Michael Biggins is responsible as translator for a number of the classics of twentieth-century Slovenian iiterature published in English, including Slovenia’s internationally best-selling novel of all time, Vladimir Bartol’s Alamut (Scala House 2004, reissued by North Atlantic 2007), Triestine Slovenian author Boris Pahor’s memoir of survival in Nazi concentration camps titled Necropolis, (Harcourt 1995, reissued by Dalkey Archive in 2010), the three-volume auto-fictional novel Newcomers by Lojze Kovačič (Archipelago 2016-2024), Drago Jančar’s epic tale of plague, religious persecution and survival in late medieval Europe The Galley Slave, (Dalkey Archive 2011), The Errors of Young Tjaž by Austrian Carinthian Slovene novelist Florjan Lipuš (Dalkey Archive 2013), several collections of poetry by Tomaž Šalamun, and most recently The Masochist, a novel set in fin de siècle Vienna and Central Europe by Katja Perat (Istros 2020).  In 2021 he became the first non-Slovenian recipient of the Primož Trubar Award for lifelong contributions to advancing and preserving Slovenia’s written cultural heritage.

President of the international Society for Slovene Studies since 2017, and Honorary Consul of Slovenia for Washington State since 2018, he lives in Seattle and teaches Slovenian language and literature, as well as Slavic to English literary translation at the University of Washington, where his primary employment is as curator of the university library’s nationally significant collection of over a half million volumes in more than twenty languages across the spectrum of Slavic and East European studies.

Lojze Kovačič was born in Basel in 1928 to a German mother and Slovenian father.
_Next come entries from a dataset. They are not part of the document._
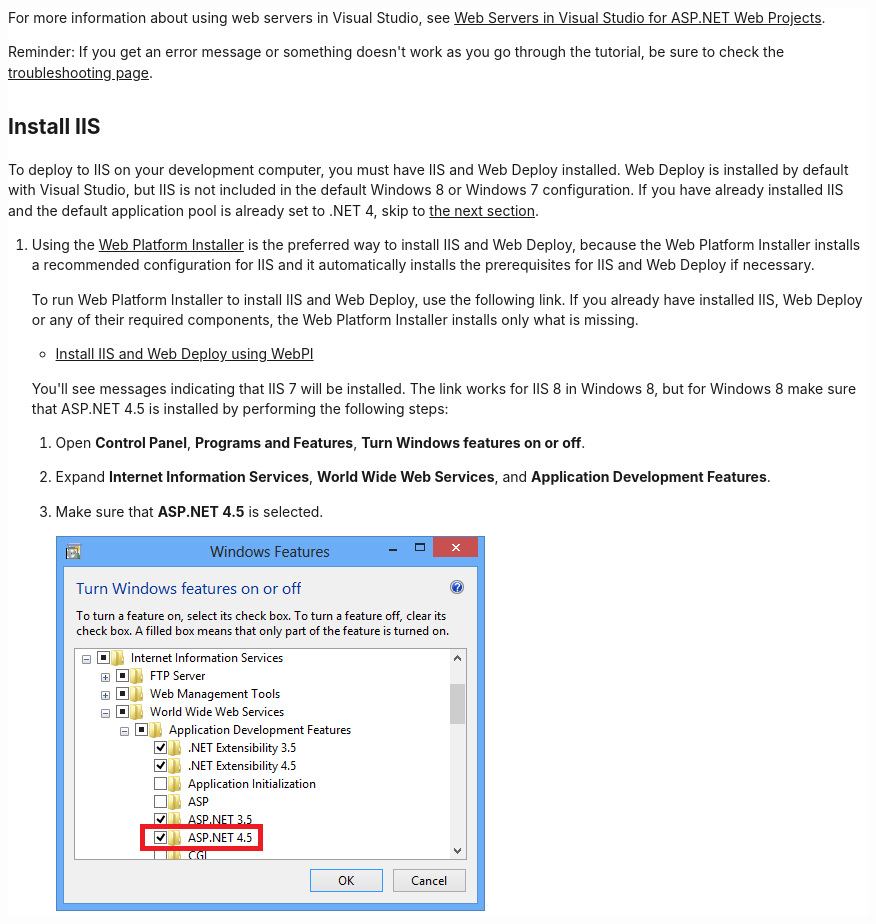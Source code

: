 For more information about using web servers in Visual Studio, see [Web Servers in Visual Studio for ASP.NET Web Projects](https://msdn.microsoft.com/en-us/library/58wxa9w5.aspx).

Reminder: If you get an error message or something doesn't work as you go through the tutorial, be sure to check the [troubleshooting page](troubleshooting.md).

## Install IIS

To deploy to IIS on your development computer, you must have IIS and Web Deploy installed. Web Deploy is installed by default with Visual Studio, but IIS is not included in the default Windows 8 or Windows 7 configuration. If you have already installed IIS and the default application pool is already set to .NET 4, skip to [the next section](#sqlexpress).

1. Using the [Web Platform Installer](https://www.microsoft.com/web/downloads/platform.aspx) is the preferred way to install IIS and Web Deploy, because the Web Platform Installer installs a recommended configuration for IIS and it automatically installs the prerequisites for IIS and Web Deploy if necessary.

    To run Web Platform Installer to install IIS and Web Deploy, use the following link. If you already have installed IIS, Web Deploy or any of their required components, the Web Platform Installer installs only what is missing.

    - [Install IIS and Web Deploy using WebPI](https://www.microsoft.com/web/gallery/install.aspx?appsxml=&amp;appid=IIS7;ASPNET;NETFramework4;WDeploy)

    You'll see messages indicating that IIS 7 will be installed. The link works for IIS 8 in Windows 8, but for Windows 8 make sure that ASP.NET 4.5 is installed by performing the following steps:

    1. Open **Control Panel**, **Programs and Features**, **Turn Windows features on or off**.
    2. Expand **Internet Information Services**, **World Wide Web Services**, and **Application Development Features**.
    3. Make sure that **ASP.NET 4.5** is selected.

        ![Select ASP.NET 4.5](deploying-to-iis/_static/image1.png)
In 1938 the family was exiled to Slovenia, where Kovačič lived until his death in 2004. Considered to be one of Slovenia’s most significant authors of the 20th century, his works often relate to his own life and are constantly concerned with existential topics like life and death, displacement and exile, dream and reality. He has been compared to great Central European writers such as Danilo Kis, Sandor Marai, Imre Kertész and Ismail Kadaré. His work, which has now been rediscovered in several countries, consists of ten novels, novellas, essays and children’s books.